----- TASK DATA -----

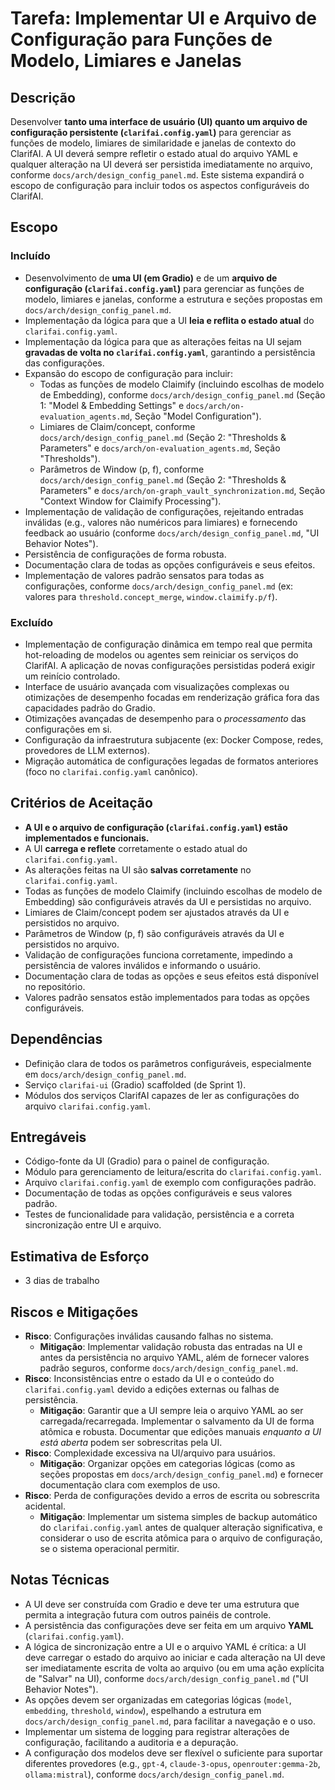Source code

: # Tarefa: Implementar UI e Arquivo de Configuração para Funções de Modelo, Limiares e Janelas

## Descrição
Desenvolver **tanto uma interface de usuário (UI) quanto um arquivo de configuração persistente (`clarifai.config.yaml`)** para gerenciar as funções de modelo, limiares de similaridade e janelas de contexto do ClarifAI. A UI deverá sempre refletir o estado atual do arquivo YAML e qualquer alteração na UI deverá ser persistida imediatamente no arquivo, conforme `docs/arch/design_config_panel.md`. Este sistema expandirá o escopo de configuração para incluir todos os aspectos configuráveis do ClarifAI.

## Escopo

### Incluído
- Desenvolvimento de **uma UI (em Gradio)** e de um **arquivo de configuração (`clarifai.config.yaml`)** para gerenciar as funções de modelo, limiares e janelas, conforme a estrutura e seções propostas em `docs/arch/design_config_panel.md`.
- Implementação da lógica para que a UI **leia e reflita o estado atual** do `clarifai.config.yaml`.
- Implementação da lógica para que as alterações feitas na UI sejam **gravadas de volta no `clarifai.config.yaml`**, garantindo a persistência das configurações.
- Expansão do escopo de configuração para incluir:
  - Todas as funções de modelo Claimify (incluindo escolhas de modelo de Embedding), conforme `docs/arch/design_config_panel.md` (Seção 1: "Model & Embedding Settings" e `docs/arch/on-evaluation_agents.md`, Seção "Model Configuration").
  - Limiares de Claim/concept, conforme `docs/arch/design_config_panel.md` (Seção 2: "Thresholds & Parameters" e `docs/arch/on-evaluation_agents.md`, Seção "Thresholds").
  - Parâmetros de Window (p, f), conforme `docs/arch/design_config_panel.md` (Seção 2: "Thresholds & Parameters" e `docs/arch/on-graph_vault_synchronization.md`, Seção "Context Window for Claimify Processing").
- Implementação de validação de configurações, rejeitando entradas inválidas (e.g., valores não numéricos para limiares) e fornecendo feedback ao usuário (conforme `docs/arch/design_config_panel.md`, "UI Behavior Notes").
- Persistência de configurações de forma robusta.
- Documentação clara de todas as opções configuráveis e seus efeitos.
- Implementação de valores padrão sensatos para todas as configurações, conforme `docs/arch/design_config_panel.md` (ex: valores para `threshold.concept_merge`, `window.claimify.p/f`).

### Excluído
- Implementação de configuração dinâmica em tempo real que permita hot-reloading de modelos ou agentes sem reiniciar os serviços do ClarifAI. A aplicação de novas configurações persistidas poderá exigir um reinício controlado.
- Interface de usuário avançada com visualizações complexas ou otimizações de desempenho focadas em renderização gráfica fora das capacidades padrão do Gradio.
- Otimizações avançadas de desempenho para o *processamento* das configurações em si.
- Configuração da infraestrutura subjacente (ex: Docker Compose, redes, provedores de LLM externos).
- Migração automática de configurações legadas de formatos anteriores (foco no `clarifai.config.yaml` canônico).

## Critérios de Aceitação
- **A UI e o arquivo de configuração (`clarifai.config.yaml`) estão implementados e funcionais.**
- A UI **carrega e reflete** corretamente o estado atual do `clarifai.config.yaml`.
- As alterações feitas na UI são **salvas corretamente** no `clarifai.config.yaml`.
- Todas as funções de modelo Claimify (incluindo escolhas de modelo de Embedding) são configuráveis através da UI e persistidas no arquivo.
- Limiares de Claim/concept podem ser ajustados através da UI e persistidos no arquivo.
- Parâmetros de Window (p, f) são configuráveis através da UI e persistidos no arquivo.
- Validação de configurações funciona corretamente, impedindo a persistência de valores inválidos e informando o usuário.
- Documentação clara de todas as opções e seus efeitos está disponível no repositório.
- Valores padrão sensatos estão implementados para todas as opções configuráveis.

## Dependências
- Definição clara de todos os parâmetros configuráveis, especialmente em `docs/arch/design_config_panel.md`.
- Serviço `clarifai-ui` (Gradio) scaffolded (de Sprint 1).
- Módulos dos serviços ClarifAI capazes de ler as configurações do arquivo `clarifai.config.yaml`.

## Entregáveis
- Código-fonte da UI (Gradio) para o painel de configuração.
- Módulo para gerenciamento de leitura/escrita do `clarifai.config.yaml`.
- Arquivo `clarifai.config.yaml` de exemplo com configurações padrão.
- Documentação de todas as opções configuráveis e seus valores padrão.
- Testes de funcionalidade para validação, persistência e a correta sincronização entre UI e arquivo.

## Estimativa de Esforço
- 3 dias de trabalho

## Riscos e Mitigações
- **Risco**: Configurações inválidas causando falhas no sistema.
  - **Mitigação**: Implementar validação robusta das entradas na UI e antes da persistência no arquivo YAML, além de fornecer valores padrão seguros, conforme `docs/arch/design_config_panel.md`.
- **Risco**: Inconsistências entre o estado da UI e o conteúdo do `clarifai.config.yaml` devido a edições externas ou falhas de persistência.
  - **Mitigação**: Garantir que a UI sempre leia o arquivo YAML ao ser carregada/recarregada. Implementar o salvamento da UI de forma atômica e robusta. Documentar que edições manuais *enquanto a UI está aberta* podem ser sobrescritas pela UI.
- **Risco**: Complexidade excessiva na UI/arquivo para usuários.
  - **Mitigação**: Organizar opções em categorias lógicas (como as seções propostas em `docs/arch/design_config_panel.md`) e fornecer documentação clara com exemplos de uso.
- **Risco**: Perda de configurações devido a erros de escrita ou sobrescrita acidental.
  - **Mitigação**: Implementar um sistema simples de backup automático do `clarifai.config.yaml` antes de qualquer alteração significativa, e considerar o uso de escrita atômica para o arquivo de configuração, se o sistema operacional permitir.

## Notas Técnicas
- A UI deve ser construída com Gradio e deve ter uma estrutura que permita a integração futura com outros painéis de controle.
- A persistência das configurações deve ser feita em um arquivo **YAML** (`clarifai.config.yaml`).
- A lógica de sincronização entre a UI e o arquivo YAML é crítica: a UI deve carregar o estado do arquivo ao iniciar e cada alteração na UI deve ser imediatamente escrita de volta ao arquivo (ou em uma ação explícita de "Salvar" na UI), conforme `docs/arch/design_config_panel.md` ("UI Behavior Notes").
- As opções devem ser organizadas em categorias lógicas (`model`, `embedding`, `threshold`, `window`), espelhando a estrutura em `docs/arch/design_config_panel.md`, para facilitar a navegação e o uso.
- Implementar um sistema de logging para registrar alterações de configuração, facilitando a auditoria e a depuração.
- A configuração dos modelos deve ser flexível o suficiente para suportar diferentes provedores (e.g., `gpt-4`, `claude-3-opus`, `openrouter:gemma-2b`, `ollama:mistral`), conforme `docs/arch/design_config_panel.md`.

-----
----- TASK DATA -----

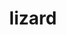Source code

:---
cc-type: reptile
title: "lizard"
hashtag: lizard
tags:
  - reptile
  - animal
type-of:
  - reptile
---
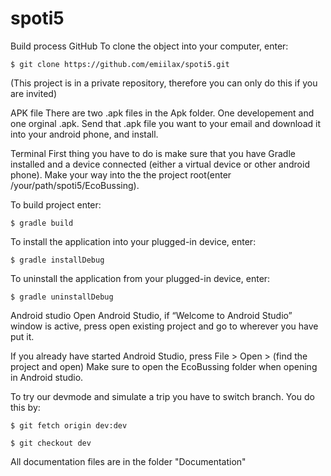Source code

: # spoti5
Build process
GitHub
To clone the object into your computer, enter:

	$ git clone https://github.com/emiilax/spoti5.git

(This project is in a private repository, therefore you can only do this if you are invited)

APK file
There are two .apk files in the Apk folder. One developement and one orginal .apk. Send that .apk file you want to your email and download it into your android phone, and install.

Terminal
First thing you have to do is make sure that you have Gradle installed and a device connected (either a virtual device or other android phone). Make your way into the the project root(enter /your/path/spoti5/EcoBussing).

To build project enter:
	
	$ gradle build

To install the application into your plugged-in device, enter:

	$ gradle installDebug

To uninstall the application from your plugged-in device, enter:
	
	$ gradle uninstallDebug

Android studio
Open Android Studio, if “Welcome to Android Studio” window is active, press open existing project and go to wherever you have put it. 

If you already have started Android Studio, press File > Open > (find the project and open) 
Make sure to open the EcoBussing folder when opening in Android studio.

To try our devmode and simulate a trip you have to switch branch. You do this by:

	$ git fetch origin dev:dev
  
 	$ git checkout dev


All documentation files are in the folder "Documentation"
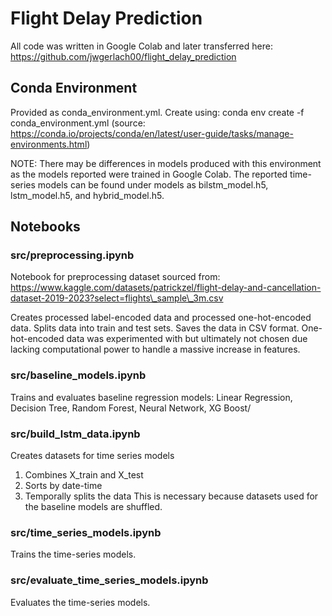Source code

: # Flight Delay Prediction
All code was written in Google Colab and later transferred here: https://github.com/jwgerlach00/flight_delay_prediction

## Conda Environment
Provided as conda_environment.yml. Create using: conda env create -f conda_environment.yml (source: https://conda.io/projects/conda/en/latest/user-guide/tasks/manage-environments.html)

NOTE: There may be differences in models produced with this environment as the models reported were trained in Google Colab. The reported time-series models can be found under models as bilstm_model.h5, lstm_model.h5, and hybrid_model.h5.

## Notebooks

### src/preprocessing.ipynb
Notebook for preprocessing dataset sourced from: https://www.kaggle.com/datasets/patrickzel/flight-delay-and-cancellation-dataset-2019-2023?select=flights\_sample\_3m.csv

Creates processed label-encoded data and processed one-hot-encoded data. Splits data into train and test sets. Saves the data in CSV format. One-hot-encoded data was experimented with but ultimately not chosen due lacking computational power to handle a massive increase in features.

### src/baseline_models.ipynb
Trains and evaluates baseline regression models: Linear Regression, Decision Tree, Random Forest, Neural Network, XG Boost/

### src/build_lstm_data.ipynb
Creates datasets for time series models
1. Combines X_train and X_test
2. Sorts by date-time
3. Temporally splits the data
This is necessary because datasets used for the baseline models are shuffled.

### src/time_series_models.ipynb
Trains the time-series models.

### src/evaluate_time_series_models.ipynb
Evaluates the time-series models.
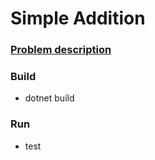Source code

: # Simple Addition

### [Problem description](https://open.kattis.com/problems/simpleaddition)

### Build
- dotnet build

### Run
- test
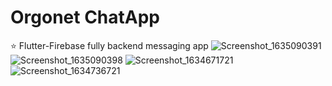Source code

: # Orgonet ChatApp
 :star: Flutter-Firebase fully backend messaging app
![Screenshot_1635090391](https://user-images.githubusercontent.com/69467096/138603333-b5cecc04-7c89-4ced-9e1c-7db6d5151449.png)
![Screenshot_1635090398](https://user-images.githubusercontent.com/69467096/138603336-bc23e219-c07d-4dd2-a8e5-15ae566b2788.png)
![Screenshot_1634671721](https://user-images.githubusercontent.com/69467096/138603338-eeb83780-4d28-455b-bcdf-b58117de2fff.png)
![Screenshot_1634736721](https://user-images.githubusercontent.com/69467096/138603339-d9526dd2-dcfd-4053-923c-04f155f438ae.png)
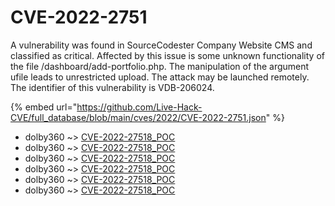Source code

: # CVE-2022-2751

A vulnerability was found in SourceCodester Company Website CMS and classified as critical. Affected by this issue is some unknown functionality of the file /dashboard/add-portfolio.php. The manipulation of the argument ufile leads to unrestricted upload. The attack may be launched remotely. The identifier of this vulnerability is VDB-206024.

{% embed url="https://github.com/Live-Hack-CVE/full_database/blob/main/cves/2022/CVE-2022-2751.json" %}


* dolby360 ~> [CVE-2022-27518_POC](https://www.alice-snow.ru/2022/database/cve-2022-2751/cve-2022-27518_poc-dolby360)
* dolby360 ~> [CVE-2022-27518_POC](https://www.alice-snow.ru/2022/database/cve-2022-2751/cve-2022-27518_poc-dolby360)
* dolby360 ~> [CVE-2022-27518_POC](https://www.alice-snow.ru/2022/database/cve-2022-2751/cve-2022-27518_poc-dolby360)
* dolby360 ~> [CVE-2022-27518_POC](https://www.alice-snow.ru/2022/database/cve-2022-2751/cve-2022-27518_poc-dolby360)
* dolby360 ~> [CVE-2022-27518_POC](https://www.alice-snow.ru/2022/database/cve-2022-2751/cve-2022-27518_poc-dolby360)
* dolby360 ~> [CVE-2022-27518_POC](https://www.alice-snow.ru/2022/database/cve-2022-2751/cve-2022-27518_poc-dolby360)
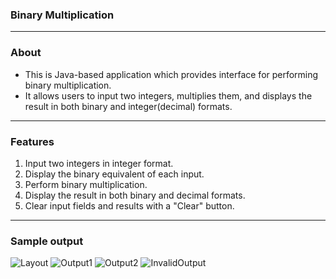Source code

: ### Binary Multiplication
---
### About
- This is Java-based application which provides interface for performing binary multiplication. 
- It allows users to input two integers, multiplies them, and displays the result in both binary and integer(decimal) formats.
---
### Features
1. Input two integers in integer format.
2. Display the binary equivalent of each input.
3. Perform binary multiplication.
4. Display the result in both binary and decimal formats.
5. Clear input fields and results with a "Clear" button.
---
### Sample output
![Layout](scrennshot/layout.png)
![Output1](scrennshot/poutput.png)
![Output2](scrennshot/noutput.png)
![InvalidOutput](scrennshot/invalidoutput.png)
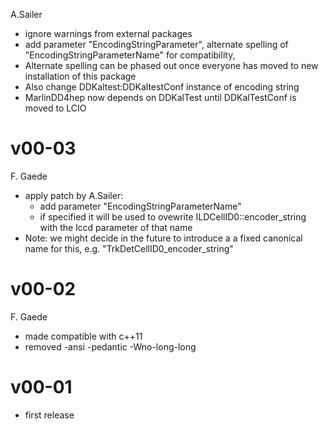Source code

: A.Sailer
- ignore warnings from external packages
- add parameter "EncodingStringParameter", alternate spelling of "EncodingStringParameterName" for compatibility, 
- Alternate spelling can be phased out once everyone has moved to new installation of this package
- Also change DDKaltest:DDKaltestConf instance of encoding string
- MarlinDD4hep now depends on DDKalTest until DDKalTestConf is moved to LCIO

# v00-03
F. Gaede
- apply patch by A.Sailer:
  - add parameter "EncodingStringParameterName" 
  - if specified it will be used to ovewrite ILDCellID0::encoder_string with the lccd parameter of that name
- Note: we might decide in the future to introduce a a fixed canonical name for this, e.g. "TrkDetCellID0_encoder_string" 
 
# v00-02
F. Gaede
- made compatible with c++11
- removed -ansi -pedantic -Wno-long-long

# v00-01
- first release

-----

[DESCRIPTION OF THE TASK]
For the lines above, output exactly those from the line containing "- **Risco**: Perda" through the line containing "- As opções", and skip the others.

[SOLUTION TO THE EXERCISE]
- **Risco**: Perda de configurações devido a erros de escrita ou sobrescrita acidental.
  - **Mitigação**: Implementar um sistema simples de backup automático do `clarifai.config.yaml` antes de qualquer alteração significativa, e considerar o uso de escrita atômica para o arquivo de configuração, se o sistema operacional permitir.

## Notas Técnicas
- A UI deve ser construída com Gradio e deve ter uma estrutura que permita a integração futura com outros painéis de controle.
- A persistência das configurações deve ser feita em um arquivo **YAML** (`clarifai.config.yaml`).
- A lógica de sincronização entre a UI e o arquivo YAML é crítica: a UI deve carregar o estado do arquivo ao iniciar e cada alteração na UI deve ser imediatamente escrita de volta ao arquivo (ou em uma ação explícita de "Salvar" na UI), conforme `docs/arch/design_config_panel.md` ("UI Behavior Notes").
- As opções devem ser organizadas em categorias lógicas (`model`, `embedding`, `threshold`, `window`), espelhando a estrutura em `docs/arch/design_config_panel.md`, para facilitar a navegação e o uso.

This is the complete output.